The empire is rising.
In what was nothing short of a whirlwind year, the Hudson’s Bay Co. in 2015 bought German department store chain Galeria Kaufhof, launched a $250 million three-year renovation of the Saks Fifth Avenue flagship, underwent a string of high-level executive shifts, and in a lighter moment, Lord & Taylor received industry honors for its Christmas windows.

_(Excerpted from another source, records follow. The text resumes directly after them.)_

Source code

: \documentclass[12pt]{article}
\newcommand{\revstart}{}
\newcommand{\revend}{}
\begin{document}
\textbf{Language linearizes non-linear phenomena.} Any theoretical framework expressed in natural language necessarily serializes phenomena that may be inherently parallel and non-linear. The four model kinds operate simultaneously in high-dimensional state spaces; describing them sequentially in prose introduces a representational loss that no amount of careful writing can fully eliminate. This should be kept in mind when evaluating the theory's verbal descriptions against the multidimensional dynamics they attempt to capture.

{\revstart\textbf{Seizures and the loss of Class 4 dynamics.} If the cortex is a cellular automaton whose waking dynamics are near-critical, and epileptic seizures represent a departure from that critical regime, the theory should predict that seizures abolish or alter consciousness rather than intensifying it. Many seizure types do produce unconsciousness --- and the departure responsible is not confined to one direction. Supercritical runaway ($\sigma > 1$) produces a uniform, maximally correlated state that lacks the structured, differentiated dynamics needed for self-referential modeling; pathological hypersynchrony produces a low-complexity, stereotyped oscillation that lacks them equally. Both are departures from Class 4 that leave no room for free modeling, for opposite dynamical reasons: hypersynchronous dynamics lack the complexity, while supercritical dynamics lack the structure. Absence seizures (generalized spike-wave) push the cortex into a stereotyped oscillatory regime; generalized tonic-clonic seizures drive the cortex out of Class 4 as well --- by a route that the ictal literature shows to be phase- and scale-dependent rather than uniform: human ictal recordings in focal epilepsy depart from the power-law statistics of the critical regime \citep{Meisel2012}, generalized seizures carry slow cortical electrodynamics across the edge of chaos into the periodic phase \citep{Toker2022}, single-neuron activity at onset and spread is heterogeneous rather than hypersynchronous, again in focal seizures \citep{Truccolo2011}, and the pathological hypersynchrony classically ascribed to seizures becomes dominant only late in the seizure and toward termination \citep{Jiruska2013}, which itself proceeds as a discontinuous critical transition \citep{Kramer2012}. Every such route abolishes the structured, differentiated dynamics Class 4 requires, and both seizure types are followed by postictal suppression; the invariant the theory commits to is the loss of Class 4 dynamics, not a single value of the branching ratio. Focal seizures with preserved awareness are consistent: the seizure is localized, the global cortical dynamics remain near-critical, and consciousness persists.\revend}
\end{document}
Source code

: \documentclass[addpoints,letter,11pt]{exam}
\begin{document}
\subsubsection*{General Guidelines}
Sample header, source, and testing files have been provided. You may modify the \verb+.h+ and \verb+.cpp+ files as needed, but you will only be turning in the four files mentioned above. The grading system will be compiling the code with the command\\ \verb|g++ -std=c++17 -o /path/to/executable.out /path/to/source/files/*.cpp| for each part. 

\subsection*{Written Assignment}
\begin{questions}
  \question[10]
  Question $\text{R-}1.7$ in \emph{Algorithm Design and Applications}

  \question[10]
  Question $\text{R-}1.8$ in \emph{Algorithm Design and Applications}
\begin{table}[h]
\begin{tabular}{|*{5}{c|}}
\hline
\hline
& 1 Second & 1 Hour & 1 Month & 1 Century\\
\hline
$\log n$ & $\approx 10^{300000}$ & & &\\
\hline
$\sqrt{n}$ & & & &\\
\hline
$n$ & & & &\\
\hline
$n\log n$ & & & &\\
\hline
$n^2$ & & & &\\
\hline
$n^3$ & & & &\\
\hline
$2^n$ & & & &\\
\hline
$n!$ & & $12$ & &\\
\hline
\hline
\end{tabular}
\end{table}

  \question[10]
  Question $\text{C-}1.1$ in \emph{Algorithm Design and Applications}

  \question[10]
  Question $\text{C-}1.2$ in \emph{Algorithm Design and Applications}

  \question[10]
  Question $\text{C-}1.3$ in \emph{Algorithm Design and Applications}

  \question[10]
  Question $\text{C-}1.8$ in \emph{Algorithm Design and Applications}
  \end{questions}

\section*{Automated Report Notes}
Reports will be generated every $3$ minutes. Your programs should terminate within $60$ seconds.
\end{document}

According to HBC’s governor and executive chairman Richard Baker, the Kaufhof deal marked the creation of a “global platform” for expansion, including potentially bringing Saks Fifth Avenue and Saks Off 5th to the European market, and further retail purchases. It also demonstrated Baker’s flair for creative financing by funding the $2.72 billion Kaufhof acquisition through real estate selloffs and joint ventures. Kaufhof increases the buying power of HBC, and enables HBC’s European and American retail operations to share brands they didn’t sell before and work together to boost private label penetration. Kaufhof, with about $3.5 billion in sales, lifted HBC to $10.5 billion in revenues, surpassing Neiman’s and approaching Nordstrom in volume.
On the executive front, Jerry Storch, formerly of Toys ‘R’ Us and Target, became HBC’s chief executive officer, freeing up Baker to concentrate more on international expansion, acquisitions and real estate, and less on day-to-day operational activities now in the hands of Storch.
Marc Metrick became president of Saks Fifth Avenue, succeeding Marigay McKee and Don Watros, the latter who was president of the company, became president of the group’s new international unit to identify and launch international businesses and operate them. Baker has made no secret of the fact that he wants additional retail acquisitions and has been scouting Europe. He’s also had his eye on the Neiman Marcus Group for years.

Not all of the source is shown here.